Input data below:
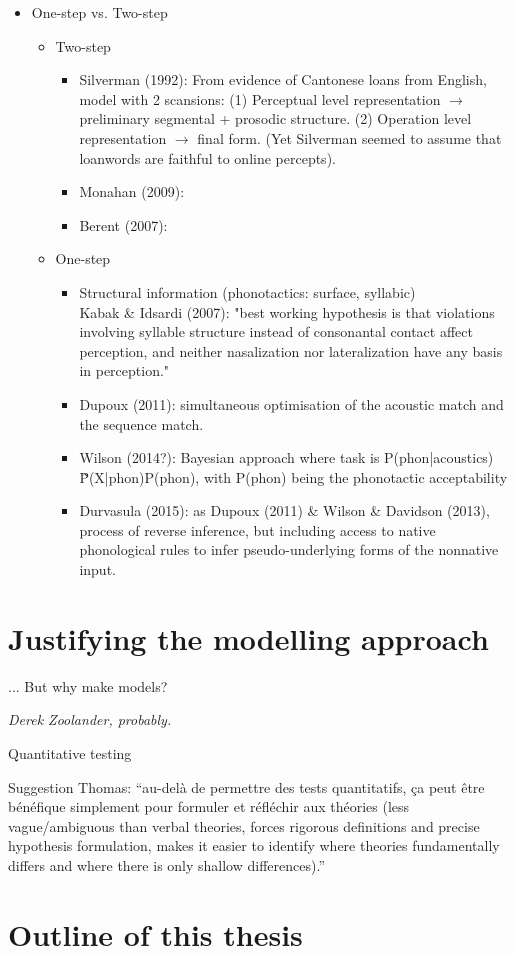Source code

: \begin{itemize}
\item One-step vs. Two-step
  \begin{itemize}
  \item Two-step
      \begin{itemize}
        \item Silverman (1992): From evidence of Cantonese loans from English, model with 2 scansions: (1) Perceptual level representation $\rightarrow$ preliminary segmental + prosodic structure. (2) Operation level representation $\rightarrow$ final form. (Yet Silverman seemed to assume that loanwords are faithful to online percepts).
        \item Monahan (2009):
        \item Berent (2007): 
      \end{itemize}
  \item One-step
      \begin{itemize}
      \item Structural information (phonotactics: surface, syllabic) \\
  Kabak \& Idsardi (2007): "best working hypothesis is that violations involving syllable structure instead of consonantal contact affect perception, and neither nasalization nor lateralization have any basis in perception."
         \item Dupoux (2011): simultaneous optimisation of the acoustic match and the sequence match.
         \item Wilson (2014?): Bayesian approach where task is P(phon|acoustics) \~ P(X|phon)P(phon), with P(phon) being the phonotactic acceptability 
         \item Durvasula (2015): as Dupoux (2011) \& Wilson \& Davidson (2013), process of reverse inference, but including access to native phonological rules to infer pseudo-underlying forms of the nonnative input.
      \end{itemize}  
  \end{itemize}
\end{itemize}

\section{Justifying the modelling approach}
\epigraph{... But why make models?}{\textit{Derek Zoolander, probably.}}
Quantitative testing $~$

Suggestion Thomas: ``au-delà de permettre des tests quantitatifs, ça peut être bénéfique simplement pour formuler et réfléchir aux théories (less vague/ambiguous than verbal theories, forces rigorous definitions and precise hypothesis formulation, makes it easier to identify where theories fundamentally differs and where there is only shallow differences).''
\section{Outline of this thesis}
End of Input data.
[What is expected]: Output the records above exactly; leave out the pictures.

[Answer space]:
Source code

: \begin{itemize}
\item One-step vs. Two-step
  \begin{itemize}
  \item Two-step
      \begin{itemize}
        \item Silverman (1992): From evidence of Cantonese loans from English, model with 2 scansions: (1) Perceptual level representation $\rightarrow$ preliminary segmental + prosodic structure. (2) Operation level representation $\rightarrow$ final form. (Yet Silverman seemed to assume that loanwords are faithful to online percepts).
        \item Monahan (2009):
        \item Berent (2007): 
      \end{itemize}
  \item One-step
      \begin{itemize}
      \item Structural information (phonotactics: surface, syllabic) \\
  Kabak \& Idsardi (2007): "best working hypothesis is that violations involving syllable structure instead of consonantal contact affect perception, and neither nasalization nor lateralization have any basis in perception."
         \item Dupoux (2011): simultaneous optimisation of the acoustic match and the sequence match.
         \item Wilson (2014?): Bayesian approach where task is P(phon|acoustics) \~ P(X|phon)P(phon), with P(phon) being the phonotactic acceptability 
         \item Durvasula (2015): as Dupoux (2011) \& Wilson \& Davidson (2013), process of reverse inference, but including access to native phonological rules to infer pseudo-underlying forms of the nonnative input.
      \end{itemize}  
  \end{itemize}
\end{itemize}

\section{Justifying the modelling approach}
\epigraph{... But why make models?}{\textit{Derek Zoolander, probably.}}
Quantitative testing $~$

Suggestion Thomas: ``au-delà de permettre des tests quantitatifs, ça peut être bénéfique simplement pour formuler et réfléchir aux théories (less vague/ambiguous than verbal theories, forces rigorous definitions and precise hypothesis formulation, makes it easier to identify where theories fundamentally differs and where there is only shallow differences).''
\section{Outline of this thesis}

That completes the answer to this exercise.